Stand about 10 m from a large flat wall outdoors and clap your hands. You should hear an echo. It'll be pretty close behind the clap (in fact it ought to be about 60 ms behind the clap...) but it's late enough that you can hear it. Now, go closer to the wall, and keep clapping as you go. How close will you be when you can no longer hear a distinct echo? (not one that goes ``echo........echo'' but one that at least appears to have a sound coming from the wall which is separate from the one at your hands...)

It turns out that you'll be about 5 m away. You see, there is this small time window of about 30 ms or so where, if the echo is outside the window, you hear it as a distinct sound all to itself; if the echo is within the window, you hear it as a component of the direct sound.
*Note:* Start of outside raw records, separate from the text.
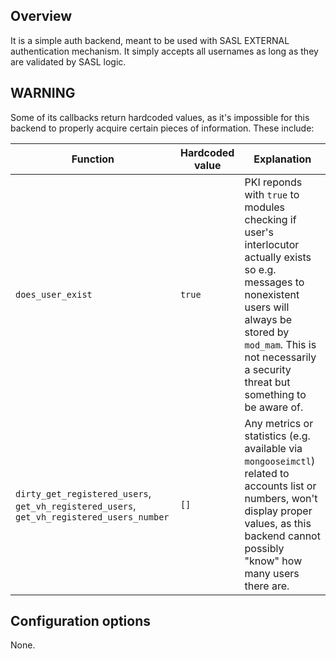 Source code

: ## Overview

It is a simple auth backend, meant to be used with SASL EXTERNAL authentication mechanism.
It simply accepts all usernames as long as they are validated by SASL logic.

## WARNING

Some of its callbacks return hardcoded values, as it's impossible for this backend to properly acquire certain pieces of information.
These include:

| Function | Hardcoded value | Explanation |
| ---------- | ----------------- | ----------- |
| `does_user_exist` | `true` | PKI reponds with `true` to modules checking if user's interlocutor actually exists so e.g. messages to nonexistent users will always be stored by `mod_mam`. This is not necessarily a security threat but something to be aware of. |
| `dirty_get_registered_users`, `get_vh_registered_users`, `get_vh_registered_users_number` | `[]` | Any metrics or statistics (e.g. available via `mongooseimctl`) related to accounts list or numbers, won't display proper values, as this backend cannot possibly "know" how many users there are. |

## Configuration options

None.

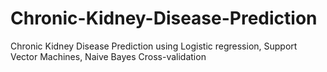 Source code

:# Chronic-Kidney-Disease-Prediction
Chronic Kidney Disease Prediction using Logistic regression, Support Vector Machines, Naive Bayes
Cross-validation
It also turns out that you have a predisposition to hear the direction of the combined sound as originating near the earlier of the two sounds when they're less than 30 ms apart.

This localization tendancy is called the precedence effect or the Haas effect or the law of the first wavefront [Blauert, 1997].

Okay, okay so I've oversimplified a bit. Let's be a little more specific. The actual time window is dependent on the signal. For very transient sounds, the window is much shorter than for sustained sounds. For example, you're more likely to hear a distinct echo of a xylophone than a quacking duck. (And, in case you're wondering, a duck's quack does echo [Cox, 2003]...) So the upper limit of the Haas window is between 5 ms and 40 ms, depending on the signal.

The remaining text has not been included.